AIM OF THE TASK
Each entry below must be written out exactly, with pictures left out.

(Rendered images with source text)

━━━━━━━━

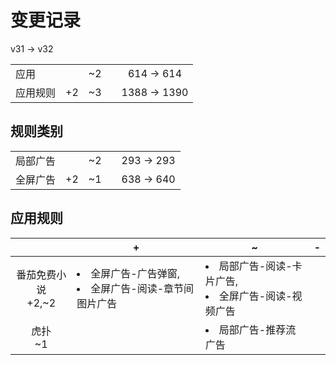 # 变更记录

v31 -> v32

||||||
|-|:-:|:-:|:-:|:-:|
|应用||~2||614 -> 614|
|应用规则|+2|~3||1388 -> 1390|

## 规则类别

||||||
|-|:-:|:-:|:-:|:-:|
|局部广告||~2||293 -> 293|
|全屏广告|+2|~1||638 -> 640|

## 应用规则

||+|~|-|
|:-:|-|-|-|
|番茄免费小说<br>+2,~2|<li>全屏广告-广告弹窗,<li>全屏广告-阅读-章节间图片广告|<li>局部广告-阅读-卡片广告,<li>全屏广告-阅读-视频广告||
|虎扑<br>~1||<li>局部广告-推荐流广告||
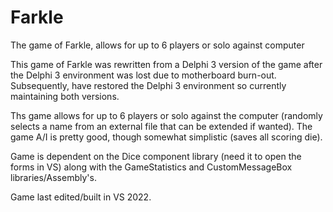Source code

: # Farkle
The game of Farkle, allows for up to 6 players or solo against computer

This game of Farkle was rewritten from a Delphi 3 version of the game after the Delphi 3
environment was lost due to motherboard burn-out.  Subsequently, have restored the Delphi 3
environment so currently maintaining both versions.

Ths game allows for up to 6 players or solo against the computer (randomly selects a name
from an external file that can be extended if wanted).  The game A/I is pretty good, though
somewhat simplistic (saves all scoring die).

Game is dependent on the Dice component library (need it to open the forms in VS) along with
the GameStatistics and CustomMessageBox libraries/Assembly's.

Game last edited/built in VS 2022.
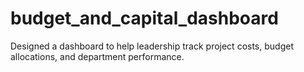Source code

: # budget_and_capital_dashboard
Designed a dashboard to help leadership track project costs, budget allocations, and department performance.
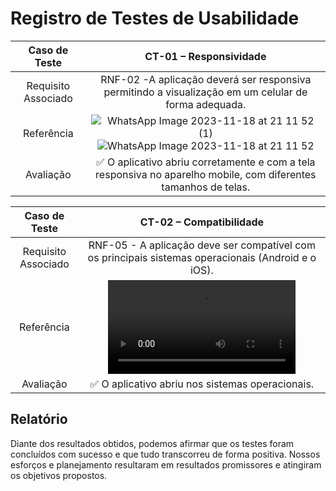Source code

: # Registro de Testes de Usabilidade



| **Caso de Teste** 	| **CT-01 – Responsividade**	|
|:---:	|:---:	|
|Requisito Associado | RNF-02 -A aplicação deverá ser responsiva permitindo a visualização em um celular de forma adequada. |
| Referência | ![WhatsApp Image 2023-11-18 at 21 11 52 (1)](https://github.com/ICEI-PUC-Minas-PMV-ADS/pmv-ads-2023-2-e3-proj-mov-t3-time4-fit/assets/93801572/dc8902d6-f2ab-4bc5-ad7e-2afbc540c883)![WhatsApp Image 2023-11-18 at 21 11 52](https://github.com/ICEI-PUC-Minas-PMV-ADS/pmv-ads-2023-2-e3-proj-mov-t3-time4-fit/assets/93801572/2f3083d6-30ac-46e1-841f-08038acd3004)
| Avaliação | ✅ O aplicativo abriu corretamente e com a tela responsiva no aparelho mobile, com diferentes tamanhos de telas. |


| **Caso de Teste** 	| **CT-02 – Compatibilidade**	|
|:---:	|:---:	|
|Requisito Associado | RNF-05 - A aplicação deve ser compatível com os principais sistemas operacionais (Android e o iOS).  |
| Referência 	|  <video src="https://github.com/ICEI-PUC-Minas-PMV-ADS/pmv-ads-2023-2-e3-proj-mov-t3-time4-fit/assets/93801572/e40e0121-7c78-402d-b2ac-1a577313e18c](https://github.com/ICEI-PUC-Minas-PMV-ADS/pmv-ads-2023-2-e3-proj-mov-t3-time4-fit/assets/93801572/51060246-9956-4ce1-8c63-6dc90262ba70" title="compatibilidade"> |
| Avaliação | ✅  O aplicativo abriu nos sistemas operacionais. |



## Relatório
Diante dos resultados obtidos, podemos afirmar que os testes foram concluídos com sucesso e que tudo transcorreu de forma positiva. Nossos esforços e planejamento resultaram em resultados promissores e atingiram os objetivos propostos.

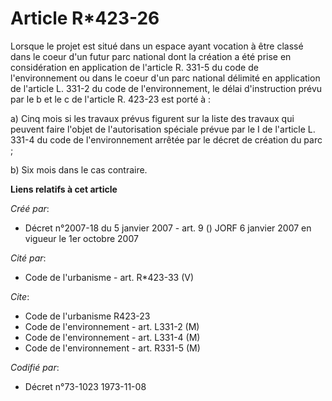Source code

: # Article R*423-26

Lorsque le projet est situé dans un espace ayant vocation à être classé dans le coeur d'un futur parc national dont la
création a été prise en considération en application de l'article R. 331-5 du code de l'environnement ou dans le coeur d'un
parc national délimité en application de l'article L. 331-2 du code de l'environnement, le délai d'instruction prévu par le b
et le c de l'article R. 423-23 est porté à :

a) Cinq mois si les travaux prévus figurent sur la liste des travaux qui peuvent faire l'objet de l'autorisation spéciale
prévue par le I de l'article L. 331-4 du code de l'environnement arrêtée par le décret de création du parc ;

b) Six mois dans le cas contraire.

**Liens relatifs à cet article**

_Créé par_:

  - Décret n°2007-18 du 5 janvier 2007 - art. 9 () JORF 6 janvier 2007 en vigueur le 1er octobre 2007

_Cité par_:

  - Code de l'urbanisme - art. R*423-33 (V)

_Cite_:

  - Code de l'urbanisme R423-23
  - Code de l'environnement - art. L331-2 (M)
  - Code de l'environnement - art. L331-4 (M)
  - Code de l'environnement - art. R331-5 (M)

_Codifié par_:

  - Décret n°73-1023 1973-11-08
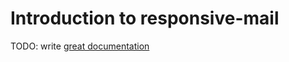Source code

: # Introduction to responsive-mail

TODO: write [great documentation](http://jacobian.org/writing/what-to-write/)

━━━━━━━━

TASK OUTPUT
 # 变更记录

v31 -> v32

||||||
|-|:-:|:-:|:-:|:-:|
|应用||~2||614 -> 614|
|应用规则|+2|~3||1388 -> 1390|

## 规则类别

||||||
|-|:-:|:-:|:-:|:-:|
|局部广告||~2||293 -> 293|
|全屏广告|+2|~1||638 -> 640|

## 应用规则

||+|~|-|
|:-:|-|-|-|
|番茄免费小说<br>+2,~2|<li>全屏广告-广告弹窗,<li>全屏广告-阅读-章节间图片广告|<li>局部广告-阅读-卡片广告,<li>全屏广告-阅读-视频广告||
|虎扑<br>~1||<li>局部广告-推荐流广告||
Source code

: # Farkle
The game of Farkle, allows for up to 6 players or solo against computer

This game of Farkle was rewritten from a Delphi 3 version of the game after the Delphi 3
environment was lost due to motherboard burn-out.  Subsequently, have restored the Delphi 3
environment so currently maintaining both versions.

Ths game allows for up to 6 players or solo against the computer (randomly selects a name
from an external file that can be extended if wanted).  The game A/I is pretty good, though
somewhat simplistic (saves all scoring die).

Game is dependent on the Dice component library (need it to open the forms in VS) along with
the GameStatistics and CustomMessageBox libraries/Assembly's.

Game last edited/built in VS 2022.
Source code

: # budget_and_capital_dashboard
Designed a dashboard to help leadership track project costs, budget allocations, and department performance.
Source code

: # Registro de Testes de Usabilidade



| **Caso de Teste** 	| **CT-01 – Responsividade**	|
|:---:	|:---:	|
|Requisito Associado | RNF-02 -A aplicação deverá ser responsiva permitindo a visualização em um celular de forma adequada. |
| Referência | ![WhatsApp Image 2023-11-18 at 21 11 52 (1)](https://github.com/ICEI-PUC-Minas-PMV-ADS/pmv-ads-2023-2-e3-proj-mov-t3-time4-fit/assets/93801572/dc8902d6-f2ab-4bc5-ad7e-2afbc540c883)![WhatsApp Image 2023-11-18 at 21 11 52](https://github.com/ICEI-PUC-Minas-PMV-ADS/pmv-ads-2023-2-e3-proj-mov-t3-time4-fit/assets/93801572/2f3083d6-30ac-46e1-841f-08038acd3004)
| Avaliação | ✅ O aplicativo abriu corretamente e com a tela responsiva no aparelho mobile, com diferentes tamanhos de telas. |


| **Caso de Teste** 	| **CT-02 – Compatibilidade**	|
|:---:	|:---:	|
|Requisito Associado | RNF-05 - A aplicação deve ser compatível com os principais sistemas operacionais (Android e o iOS).  |
| Referência 	|  <video src="https://github.com/ICEI-PUC-Minas-PMV-ADS/pmv-ads-2023-2-e3-proj-mov-t3-time4-fit/assets/93801572/e40e0121-7c78-402d-b2ac-1a577313e18c](https://github.com/ICEI-PUC-Minas-PMV-ADS/pmv-ads-2023-2-e3-proj-mov-t3-time4-fit/assets/93801572/51060246-9956-4ce1-8c63-6dc90262ba70" title="compatibilidade"> |
| Avaliação | ✅  O aplicativo abriu nos sistemas operacionais. |



## Relatório
Diante dos resultados obtidos, podemos afirmar que os testes foram concluídos com sucesso e que tudo transcorreu de forma positiva. Nossos esforços e planejamento resultaram em resultados promissores e atingiram os objetivos propostos.

Source code

: # Article R*423-26

Lorsque le projet est situé dans un espace ayant vocation à être classé dans le coeur d'un futur parc national dont la
création a été prise en considération en application de l'article R. 331-5 du code de l'environnement ou dans le coeur d'un
parc national délimité en application de l'article L. 331-2 du code de l'environnement, le délai d'instruction prévu par le b
et le c de l'article R. 423-23 est porté à :

a) Cinq mois si les travaux prévus figurent sur la liste des travaux qui peuvent faire l'objet de l'autorisation spéciale
prévue par le I de l'article L. 331-4 du code de l'environnement arrêtée par le décret de création du parc ;

b) Six mois dans le cas contraire.

**Liens relatifs à cet article**

_Créé par_:

  - Décret n°2007-18 du 5 janvier 2007 - art. 9 () JORF 6 janvier 2007 en vigueur le 1er octobre 2007

_Cité par_:

  - Code de l'urbanisme - art. R*423-33 (V)

_Cite_:

  - Code de l'urbanisme R423-23
  - Code de l'environnement - art. L331-2 (M)
  - Code de l'environnement - art. L331-4 (M)
  - Code de l'environnement - art. R331-5 (M)

_Codifié par_:

  - Décret n°73-1023 1973-11-08
Source code

: # Introduction to responsive-mail

TODO: write [great documentation](http://jacobian.org/writing/what-to-write/)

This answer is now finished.